There are a couple of interesting things to note about these:

  • what the levels are is not given by nature, it is laid over the system by us. This means that the units of the swarm, at least as we are able to comprehend them, are invented by us as constituent parts. The universe didn’t create atoms, the universe just has wobbles in space-time. We are interpreting these things as units, as things. This is due to many factors, including our dominant perceptive capabilities, other physical accidents of evolution, historical accident, etc.

But we can’t understand the world like that, we can only think in terms of agents. Some have talked about modern notions of God (in the West at least) as a “God of the gaps”. Basically, if we don’t yet have a good “scientific” theory for something, God can take care of it, otherwise (S)He isn’t required anymore. As we “evolve” and develop “better” scientific theories, God continues to live, but only in the gaps between these theories. If only it were that simple. In many ways science is not at all about “filling in the gaps”, all it is doing is putting a new lick of paint on the old delusions.

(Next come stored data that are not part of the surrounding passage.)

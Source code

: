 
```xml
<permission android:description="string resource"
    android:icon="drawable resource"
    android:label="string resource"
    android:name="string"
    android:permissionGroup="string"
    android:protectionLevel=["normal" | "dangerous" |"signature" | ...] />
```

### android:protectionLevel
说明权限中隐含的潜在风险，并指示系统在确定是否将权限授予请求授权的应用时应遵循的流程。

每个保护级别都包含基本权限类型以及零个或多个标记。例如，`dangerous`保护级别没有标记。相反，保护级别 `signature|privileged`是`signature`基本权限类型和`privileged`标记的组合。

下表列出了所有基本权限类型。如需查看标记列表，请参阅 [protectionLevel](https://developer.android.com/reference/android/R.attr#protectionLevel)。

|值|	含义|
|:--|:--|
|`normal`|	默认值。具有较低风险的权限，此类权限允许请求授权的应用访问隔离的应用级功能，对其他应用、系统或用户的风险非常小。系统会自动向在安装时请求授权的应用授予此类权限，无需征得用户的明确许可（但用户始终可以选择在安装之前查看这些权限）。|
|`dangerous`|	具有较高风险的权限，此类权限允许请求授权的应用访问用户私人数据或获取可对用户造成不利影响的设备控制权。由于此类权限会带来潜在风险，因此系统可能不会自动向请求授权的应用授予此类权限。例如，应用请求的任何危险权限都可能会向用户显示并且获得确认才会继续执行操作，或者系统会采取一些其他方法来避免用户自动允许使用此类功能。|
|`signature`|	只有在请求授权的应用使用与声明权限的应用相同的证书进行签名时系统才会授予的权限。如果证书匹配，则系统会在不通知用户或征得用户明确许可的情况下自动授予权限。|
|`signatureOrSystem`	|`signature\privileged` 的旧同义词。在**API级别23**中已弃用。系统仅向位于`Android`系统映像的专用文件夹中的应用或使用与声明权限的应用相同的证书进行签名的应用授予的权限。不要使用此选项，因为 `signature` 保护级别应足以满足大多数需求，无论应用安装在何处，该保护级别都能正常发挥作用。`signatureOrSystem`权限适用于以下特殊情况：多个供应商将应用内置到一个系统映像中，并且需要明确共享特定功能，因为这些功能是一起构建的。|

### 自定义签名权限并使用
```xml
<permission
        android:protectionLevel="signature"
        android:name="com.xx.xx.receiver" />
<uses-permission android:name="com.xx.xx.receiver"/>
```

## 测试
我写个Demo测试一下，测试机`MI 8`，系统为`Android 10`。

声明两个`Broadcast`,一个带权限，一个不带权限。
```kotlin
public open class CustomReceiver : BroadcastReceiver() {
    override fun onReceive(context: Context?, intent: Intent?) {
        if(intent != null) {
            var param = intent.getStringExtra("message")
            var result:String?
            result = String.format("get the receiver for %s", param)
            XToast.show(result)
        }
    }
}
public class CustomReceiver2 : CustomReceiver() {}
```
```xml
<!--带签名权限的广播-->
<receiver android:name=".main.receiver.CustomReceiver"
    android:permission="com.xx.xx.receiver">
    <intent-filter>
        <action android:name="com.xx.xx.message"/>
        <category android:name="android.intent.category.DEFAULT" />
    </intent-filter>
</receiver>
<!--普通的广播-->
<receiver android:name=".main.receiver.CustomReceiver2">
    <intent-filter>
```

Humans understand the world through the prism of their physical senses, which are then made sense of through culture (narrative, Discourse, chronotope, or whatever other term is popular at the moment). The problem is that, because there isn’t really anything there to begin with, and obviously that isn’t going to motivate us to action much, we need to make something of the wobbles in space-time. So we inject form, mechanism and agency everywhere. Because the form, mechanism and agency aren’t really there in the first place, it isn’t a massive deal that we invent stuff that puts agency where it isn’t there. Vast proportions of the members of our species have at least some belief in agentive beings that we cannot see or hear in the typical sense of the words, many of whom have physical (and spiritual) capabilities that vastly surpass our own. Many people also believe these agentive beings care about us (what we think, say or do anyway), and can and do intervene on our behalf on a semi-regular basis. Even the most dedicated positivist atheist’s rational rigour can fail in front of lady luck sometimes, even if he remedies that quickly afterwards.

So if we agree that even things like atoms aren’t “really there”, at least in some sense, then what is the harm of talking about “language” and “languages” as if they are “really there”? After all, pretending that atoms are “really there” allows us to do some enormously useful stuff, so why not also pretend for “language(s)”? The key question to ask is what the “useful stuff” for “languages” might be. Thinking in terms of languages as “things” and of humans as having a special (and unique) “capacity” for language might be useful. For what, then?

The problem with modern language scholarship is that is a huge proportion of the so-called “language scientists” act as if thinking about language in these terms (which, we should agree, is a collective hallucination from the outset) is neutral in terms of the externalities in brings onto the scene. Every metaphor, theory, position, decision has advantages and disadvantages, costs and benefits. In order to understand any real-world phenomenon, we necessarily need to abstract away a certain number of factors that, we claim at least, are “unimportant” for understanding or predicting with the theory. A model of the performance of a football team is unlikely to include parameters for the spin of the electrons on the ball. The ball still has electrons though, whether we include them in our theory or not. So any theory that we could ever tractably propose is going to “sanitise” the world. The reality is that this sanitisation is not “neutral” or “objective”, no matter how much we proclaim our scientific credentials, no matter the university we work in or publications we have amassed. We abstract away the details that are unimportant for helping us do useful stuff. Again, deciding what is “useful” is where the history, culture and ideology comes in. Why don’t they include spin in the football performance model? Who cares whether it doesn’t significantly improve monetary benefit from bets placed using the model? The ball’s electrons definitely have spin! No one can deny it!!! We can happily ignore electron spin in the context of a team’s performance model because it doesn’t help us do anything useful. At least we can’t yet think of anything useful it let’s us do. It might later, we just don’t know.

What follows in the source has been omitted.